Akshata Murty, Sunak’s wife, has been under fire for holding non-domiciled status in the UK — which allows her to earn money abroad without paying UK tax for up to 15 years — and her explanation for it.

In an interview with The Sun on Thursday, Sunak hit back at the accusations, stating his wife “loves her country like I love mine”, adding “to smear my wife to get at me is awful”.

The chancellor said Murty “had her own career” and was “100 per cent doing everything this country asks of her” in terms of following the law and paying taxes.

Several tax experts said the explanation that Murty’s non-dom status was based on her Indian citizenship was “disingenuous”, pointing out that she would have actively chosen to be a non-dom for tax purposes.

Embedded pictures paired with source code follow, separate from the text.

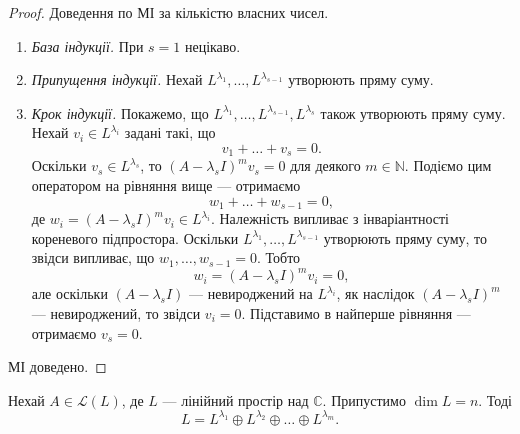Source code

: \documentclass{math_library}
\begin{document}
\begin{proof}
Доведення по МІ за кількістю власних чисел.
\begin{enumerate}[nosep,wide=0pt,label={\Roman*.}]
\item \textit{База індукції.} При $s = 1$ нецікаво.

\item \textit{Припущення індукції.} Нехай $L^{\lambda_1},\dots ,L^{\lambda_{s-1}}$ утворюють пряму суму.

\item \textit{Крок індукції.} Покажемо, що $L^{\lambda_1},\dots, L^{\lambda_{s-1}},L^{\lambda_s}$ також утворюють пряму суму. Нехай $v_i \in L^{\lambda_i}$ задані такі, що 
\[
v_1+\dots+v_s = 0.
\]
Оскільки $v_s \in L^{\lambda_s}$, то $(A-\lambda_s I)^m v_s = 0$ для деякого $m \in \mathbb{N}$. Подіємо цим оператором на рівняння вище --- отримаємо
\[
w_1 + \dots + w_{s-1} = 0,
\]
де $w_i = (A-\lambda_s I)^m v_i \in L^{\lambda_i}$. Належність випливає з інваріантності кореневого підпростора. Оскільки $L^{\lambda_1},\dots,L^{\lambda_{s-1}}$ утворюють пряму суму, то звідси випливає, що $w_1,\dots,w_{s-1} = 0$. Тобто 
\[
w_i = (A-\lambda_s I)^m v_i = 0,
\]
але оскільки $(A-\lambda_s I)$ --- невироджений на $L^{\lambda_i}$, як наслідок  $(A-\lambda_s I)^m$ --- невироджений, то звідси $v_i = 0$. Підставимо в найперше рівняння --- отримаємо $v_s = 0$.
\end{enumerate}
МІ доведено.
\end{proof}

\begin{theorem}
\label{space_decomposition_into_generalized_eigenspace}
Нехай $A \in \mathcal{L}(L)$, де $L$ --- лінійний простір над $\mathbb{C}$. Припустимо $\dim L = n$. Тоді 
\[
L = L^{\lambda_1} \oplus L^{\lambda_2} \oplus \dots \oplus L^{\lambda_m}.
\]
\end{theorem}
\end{document}

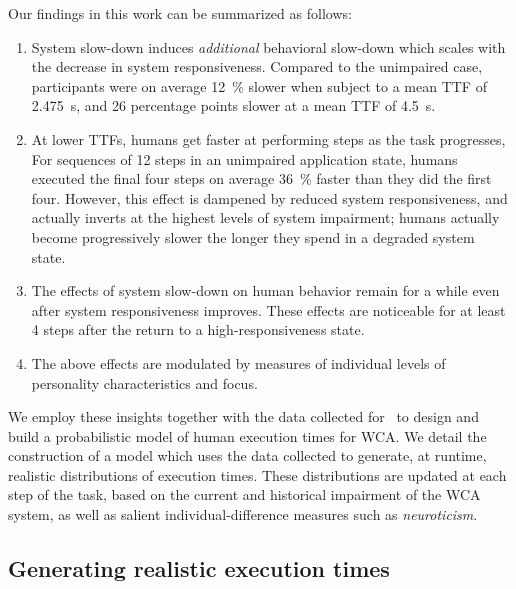Our findings in this work can be summarized as follows:
\begin{enumerate}
    \item System slow-down induces \emph{additional} behavioral slow-down which scales with the decrease in system responsiveness.
    Compared to the unimpaired case, participants were on average \SI{12}{\percent} slower when subject to a mean \gls{TTF} of \SI{2.475}{\second}, and \num{26} percentage points slower at a mean \gls{TTF} of \SI{4.5}{\second}.

    \item\label{item:speedup} At lower \glspl{TTF}, humans get faster at performing steps as the task progresses,
    For sequences of \num{12} steps in an unimpaired application state, humans executed the final four steps on average \SI{36}{\percent} faster than they did the first four.
    However, this effect is dampened by reduced system responsiveness, and actually inverts at the highest levels of system impairment;
    humans actually become progressively slower the longer they spend in a degraded system state.

    \item\label{item:remain} The effects of system slow-down on human behavior remain for a while even after system responsiveness improves.
    These effects are noticeable for at least \num{4} steps after the return to a high-responsiveness state. 
    
    \item The above effects are modulated by measures of individual levels of personality characteristics and focus.
\end{enumerate}

We employ these insights together with the data collected for~\cite{olguinmunoz2021impact} to design and build a probabilistic model of human execution times for \gls{WCA}.
We detail the construction of a model which uses the data collected to generate, at runtime, realistic distributions of execution times.
These distributions are updated at each step of the task, based on the current and historical impairment of the \gls{WCA} system, as well as salient individual-difference measures such as \emph{neuroticism}.

\subsection{Generating realistic execution times}\label{ssec:model:exectimes}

Murty owns a stake in Indian technology company Infosys, which was founded by her father, that is thought to be worth more than £500mn.

Sunak said: “It wouldn’t be reasonable or fair to ask her to sever ties with her country because she happens to be married to me. She loves her country. Like I love mine, I would never dream of giving up my British citizenship. And I imagine most people wouldn’t,” Sunak said.

“These are her choices, right? She’s a private citizen, and of course I support my wife’s choices. She’s not her husband’s possession. Yes, he’s in politics, and we get that but I think you know, we get that she can be someone independent of her husband in her own right.”

The dispute comes after Sunak’s political standing tumbled following the Spring Statement. His position on Murty’s tax status was criticised on Friday as “unsustainable” by ConservativeHome, a leading website representing the party’s grassroots.

The chancellor said that the attacks on Murty and her father Narayana Murthy, who founded Infosys, were focused on him. “To attempt to smear him, to smear my wife to get at me is awful.

“It’s different when people are trying to attack you by coming at your family and particularly your wife. It’s unpleasant, especially when she hasn’t done anything wrong.”

Sunak said that he thought people did not have an issue with “the fact that there’s an Indian woman living in Downing Street” although he acknowledged that “it is a confusing situation that she is from another country”.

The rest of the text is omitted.